[Dataset records]

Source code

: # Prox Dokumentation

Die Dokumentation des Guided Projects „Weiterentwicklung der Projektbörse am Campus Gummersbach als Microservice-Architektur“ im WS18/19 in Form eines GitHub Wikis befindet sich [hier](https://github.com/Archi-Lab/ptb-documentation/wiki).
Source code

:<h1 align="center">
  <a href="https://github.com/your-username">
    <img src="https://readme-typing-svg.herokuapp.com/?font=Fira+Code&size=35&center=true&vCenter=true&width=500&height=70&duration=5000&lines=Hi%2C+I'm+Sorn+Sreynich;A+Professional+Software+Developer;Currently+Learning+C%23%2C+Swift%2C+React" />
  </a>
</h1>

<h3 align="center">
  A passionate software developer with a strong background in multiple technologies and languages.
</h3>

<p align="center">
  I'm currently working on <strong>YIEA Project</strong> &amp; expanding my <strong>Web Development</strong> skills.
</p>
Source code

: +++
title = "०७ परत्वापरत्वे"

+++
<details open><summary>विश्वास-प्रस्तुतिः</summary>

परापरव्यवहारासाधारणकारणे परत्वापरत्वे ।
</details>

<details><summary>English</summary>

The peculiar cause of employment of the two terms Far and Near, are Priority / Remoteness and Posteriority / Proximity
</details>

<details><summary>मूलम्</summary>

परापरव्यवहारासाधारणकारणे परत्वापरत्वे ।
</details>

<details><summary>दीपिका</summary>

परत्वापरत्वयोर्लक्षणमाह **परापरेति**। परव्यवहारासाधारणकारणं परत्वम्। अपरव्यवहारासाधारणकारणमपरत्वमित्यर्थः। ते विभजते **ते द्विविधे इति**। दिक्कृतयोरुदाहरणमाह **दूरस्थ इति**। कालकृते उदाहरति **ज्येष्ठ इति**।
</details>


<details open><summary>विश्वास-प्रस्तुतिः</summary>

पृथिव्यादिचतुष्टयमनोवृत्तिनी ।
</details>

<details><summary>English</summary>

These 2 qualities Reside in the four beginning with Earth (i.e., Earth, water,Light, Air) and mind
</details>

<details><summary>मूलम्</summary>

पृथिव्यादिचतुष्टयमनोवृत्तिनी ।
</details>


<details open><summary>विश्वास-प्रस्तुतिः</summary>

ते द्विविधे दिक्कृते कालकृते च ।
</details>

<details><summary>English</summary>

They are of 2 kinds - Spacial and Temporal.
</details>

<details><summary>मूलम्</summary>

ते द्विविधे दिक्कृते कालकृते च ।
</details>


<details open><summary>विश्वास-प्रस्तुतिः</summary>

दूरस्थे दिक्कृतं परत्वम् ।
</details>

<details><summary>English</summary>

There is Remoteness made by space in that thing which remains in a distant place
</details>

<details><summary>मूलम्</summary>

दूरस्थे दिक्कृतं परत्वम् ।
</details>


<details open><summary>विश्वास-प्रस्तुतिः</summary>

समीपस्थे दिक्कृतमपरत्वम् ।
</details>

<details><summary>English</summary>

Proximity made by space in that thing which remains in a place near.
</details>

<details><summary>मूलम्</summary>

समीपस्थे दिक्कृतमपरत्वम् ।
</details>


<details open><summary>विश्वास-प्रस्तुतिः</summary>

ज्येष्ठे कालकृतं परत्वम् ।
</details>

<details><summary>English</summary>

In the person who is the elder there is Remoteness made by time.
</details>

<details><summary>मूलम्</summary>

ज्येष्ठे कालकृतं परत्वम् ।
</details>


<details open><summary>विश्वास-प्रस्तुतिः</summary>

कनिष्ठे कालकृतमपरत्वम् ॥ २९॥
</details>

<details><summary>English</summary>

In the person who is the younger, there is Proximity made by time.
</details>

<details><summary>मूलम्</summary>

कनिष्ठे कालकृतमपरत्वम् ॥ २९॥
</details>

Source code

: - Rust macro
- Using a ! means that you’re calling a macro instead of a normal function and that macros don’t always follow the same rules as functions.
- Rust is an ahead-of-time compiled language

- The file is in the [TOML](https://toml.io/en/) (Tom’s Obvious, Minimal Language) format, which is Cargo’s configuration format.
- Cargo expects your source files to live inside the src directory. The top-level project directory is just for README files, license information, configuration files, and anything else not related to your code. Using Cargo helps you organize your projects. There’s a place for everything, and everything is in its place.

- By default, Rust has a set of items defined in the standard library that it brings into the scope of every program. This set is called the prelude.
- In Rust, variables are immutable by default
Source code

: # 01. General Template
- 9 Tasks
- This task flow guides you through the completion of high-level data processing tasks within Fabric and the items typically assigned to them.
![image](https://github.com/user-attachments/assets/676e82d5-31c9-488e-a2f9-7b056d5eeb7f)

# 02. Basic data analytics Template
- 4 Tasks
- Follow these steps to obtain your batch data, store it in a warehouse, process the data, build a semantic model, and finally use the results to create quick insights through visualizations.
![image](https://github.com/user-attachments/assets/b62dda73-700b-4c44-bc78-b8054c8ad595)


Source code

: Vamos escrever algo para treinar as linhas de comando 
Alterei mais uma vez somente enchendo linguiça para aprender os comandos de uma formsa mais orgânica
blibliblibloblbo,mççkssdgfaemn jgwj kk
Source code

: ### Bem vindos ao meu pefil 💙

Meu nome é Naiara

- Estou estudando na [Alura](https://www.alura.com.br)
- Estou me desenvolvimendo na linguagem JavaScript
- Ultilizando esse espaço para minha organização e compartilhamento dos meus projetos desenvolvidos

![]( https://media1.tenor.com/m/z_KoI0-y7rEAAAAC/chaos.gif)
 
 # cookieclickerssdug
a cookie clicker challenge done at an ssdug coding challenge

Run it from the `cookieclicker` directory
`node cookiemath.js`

» **YOUR INSTRUCTIONS**
The answer should consist of every entry, repeated word for word.

» **TASK RESPONSE**
Source code

: # Prox Dokumentation

Die Dokumentation des Guided Projects „Weiterentwicklung der Projektbörse am Campus Gummersbach als Microservice-Architektur“ im WS18/19 in Form eines GitHub Wikis befindet sich [hier](https://github.com/Archi-Lab/ptb-documentation/wiki).
Source code

:<h1 align="center">
  <a href="https://github.com/your-username">
    <img src="https://readme-typing-svg.herokuapp.com/?font=Fira+Code&size=35&center=true&vCenter=true&width=500&height=70&duration=5000&lines=Hi%2C+I'm+Sorn+Sreynich;A+Professional+Software+Developer;Currently+Learning+C%23%2C+Swift%2C+React" />
  </a>
</h1>

<h3 align="center">
  A passionate software developer with a strong background in multiple technologies and languages.
</h3>

<p align="center">
  I'm currently working on <strong>YIEA Project</strong> &amp; expanding my <strong>Web Development</strong> skills.
</p>
Source code

: +++
title = "०७ परत्वापरत्वे"

+++
<details open><summary>विश्वास-प्रस्तुतिः</summary>

परापरव्यवहारासाधारणकारणे परत्वापरत्वे ।
</details>

<details><summary>English</summary>

The peculiar cause of employment of the two terms Far and Near, are Priority / Remoteness and Posteriority / Proximity
</details>

<details><summary>मूलम्</summary>

परापरव्यवहारासाधारणकारणे परत्वापरत्वे ।
</details>

<details><summary>दीपिका</summary>

परत्वापरत्वयोर्लक्षणमाह **परापरेति**। परव्यवहारासाधारणकारणं परत्वम्। अपरव्यवहारासाधारणकारणमपरत्वमित्यर्थः। ते विभजते **ते द्विविधे इति**। दिक्कृतयोरुदाहरणमाह **दूरस्थ इति**। कालकृते उदाहरति **ज्येष्ठ इति**।
</details>


<details open><summary>विश्वास-प्रस्तुतिः</summary>

पृथिव्यादिचतुष्टयमनोवृत्तिनी ।
</details>

<details><summary>English</summary>

These 2 qualities Reside in the four beginning with Earth (i.e., Earth, water,Light, Air) and mind
</details>

<details><summary>मूलम्</summary>

पृथिव्यादिचतुष्टयमनोवृत्तिनी ।
</details>


<details open><summary>विश्वास-प्रस्तुतिः</summary>

ते द्विविधे दिक्कृते कालकृते च ।
</details>

<details><summary>English</summary>

They are of 2 kinds - Spacial and Temporal.
</details>

<details><summary>मूलम्</summary>

ते द्विविधे दिक्कृते कालकृते च ।
</details>


<details open><summary>विश्वास-प्रस्तुतिः</summary>

दूरस्थे दिक्कृतं परत्वम् ।
</details>

<details><summary>English</summary>

There is Remoteness made by space in that thing which remains in a distant place
</details>

<details><summary>मूलम्</summary>

दूरस्थे दिक्कृतं परत्वम् ।
</details>


<details open><summary>विश्वास-प्रस्तुतिः</summary>

समीपस्थे दिक्कृतमपरत्वम् ।
</details>

<details><summary>English</summary>

Proximity made by space in that thing which remains in a place near.
</details>

<details><summary>मूलम्</summary>

समीपस्थे दिक्कृतमपरत्वम् ।
</details>


<details open><summary>विश्वास-प्रस्तुतिः</summary>

ज्येष्ठे कालकृतं परत्वम् ।
</details>

<details><summary>English</summary>

In the person who is the elder there is Remoteness made by time.
</details>

<details><summary>मूलम्</summary>

ज्येष्ठे कालकृतं परत्वम् ।
</details>


<details open><summary>विश्वास-प्रस्तुतिः</summary>

कनिष्ठे कालकृतमपरत्वम् ॥ २९॥
</details>

<details><summary>English</summary>

In the person who is the younger, there is Proximity made by time.
</details>

<details><summary>मूलम्</summary>

कनिष्ठे कालकृतमपरत्वम् ॥ २९॥
</details>

Source code

: - Rust macro
- Using a ! means that you’re calling a macro instead of a normal function and that macros don’t always follow the same rules as functions.
- Rust is an ahead-of-time compiled language

- The file is in the [TOML](https://toml.io/en/) (Tom’s Obvious, Minimal Language) format, which is Cargo’s configuration format.
- Cargo expects your source files to live inside the src directory. The top-level project directory is just for README files, license information, configuration files, and anything else not related to your code. Using Cargo helps you organize your projects. There’s a place for everything, and everything is in its place.

- By default, Rust has a set of items defined in the standard library that it brings into the scope of every program. This set is called the prelude.
- In Rust, variables are immutable by default
Source code

: # 01. General Template
- 9 Tasks
- This task flow guides you through the completion of high-level data processing tasks within Fabric and the items typically assigned to them.
![image](https://github.com/user-attachments/assets/676e82d5-31c9-488e-a2f9-7b056d5eeb7f)

# 02. Basic data analytics Template
- 4 Tasks
- Follow these steps to obtain your batch data, store it in a warehouse, process the data, build a semantic model, and finally use the results to create quick insights through visualizations.
![image](https://github.com/user-attachments/assets/b62dda73-700b-4c44-bc78-b8054c8ad595)


Source code

: Vamos escrever algo para treinar as linhas de comando 
Alterei mais uma vez somente enchendo linguiça para aprender os comandos de uma formsa mais orgânica
blibliblibloblbo,mççkssdgfaemn jgwj kk
Source code

: ### Bem vindos ao meu pefil 💙

Meu nome é Naiara

- Estou estudando na [Alura](https://www.alura.com.br)
- Estou me desenvolvimendo na linguagem JavaScript
- Ultilizando esse espaço para minha organização e compartilhamento dos meus projetos desenvolvidos

![]( https://media1.tenor.com/m/z_KoI0-y7rEAAAAC/chaos.gif)
 
 # cookieclickerssdug
a cookie clicker challenge done at an ssdug coding challenge

Run it from the `cookieclicker` directory
`node cookiemath.js`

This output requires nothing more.